_What to produce_.
Before writing anything, find the line that contains "- Clean, responsive layout (mobile-first)", then retype the entries below exactly from their first line through that one, without pictures.
----- Extracted data
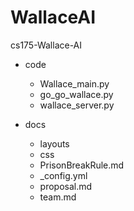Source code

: # WallaceAI
cs175-Wallace-AI

- code
  - Wallace_main.py
  - go_go_wallace.py
  - wallace_server.py
  
- docs
  - layouts
  - css
  - PrisonBreakRule.md
  - _config.yml
  - proposal.md
  - team.md
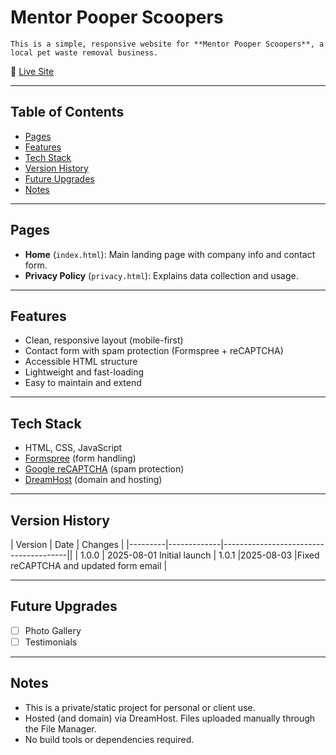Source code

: # Mentor Pooper Scoopers

    This is a simple, responsive website for **Mentor Pooper Scoopers**, a local pet waste removal business.

🔗 [Live Site](https://www.mentorpooperscoopers.com)

---

## Table of Contents

- [Pages](#pages)
- [Features](#features)
- [Tech Stack](#tech-stack)
- [Version History](#version-history)
- [Future Upgrades](#future-upgrades)
- [Notes](#notes)

---

## Pages
- **Home** (`index.html`): Main landing page with company info and contact form.
- **Privacy Policy** (`privacy.html`): Explains data collection and usage.

---

## Features
- Clean, responsive layout (mobile-first)
- Contact form with spam protection (Formspree + reCAPTCHA)
- Accessible HTML structure
- Lightweight and fast-loading
- Easy to maintain and extend

---

## Tech Stack
- HTML, CSS, JavaScript
- [Formspree](https://formspree.io/) (form handling)
- [Google reCAPTCHA](https://www.google.com/recaptcha/about/) (spam protection)
- [DreamHost](https://www.dreamhost.com/) (domain and hosting)

---

## Version History
| Version | Date        | Changes                               |
|---------|-------------|---------------------------------------||
| 1.0.0   | 2025-08-01    Initial launch
| 1.0.1   |2025-08-03   |Fixed reCAPTCHA and updated form email |


---

## Future Upgrades
- [ ] Photo Gallery
- [ ] Testimonials

---

## Notes
- This is a private/static project for personal or client use.
- Hosted (and domain) via DreamHost. Files uploaded manually through the File Manager.
- No build tools or dependencies required.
----------
_Task answer_.
Source code

: # WallaceAI
cs175-Wallace-AI

- code
  - Wallace_main.py
  - go_go_wallace.py
  - wallace_server.py
  
- docs
  - layouts
  - css
  - PrisonBreakRule.md
  - _config.yml
  - proposal.md
  - team.md
Source code

: # Mentor Pooper Scoopers

    This is a simple, responsive website for **Mentor Pooper Scoopers**, a local pet waste removal business.

🔗 [Live Site](https://www.mentorpooperscoopers.com)

---

## Table of Contents

- [Pages](#pages)
- [Features](#features)
- [Tech Stack](#tech-stack)
- [Version History](#version-history)
- [Future Upgrades](#future-upgrades)
- [Notes](#notes)

---

## Pages
- **Home** (`index.html`): Main landing page with company info and contact form.
- **Privacy Policy** (`privacy.html`): Explains data collection and usage.

---

## Features
- Clean, responsive layout (mobile-first)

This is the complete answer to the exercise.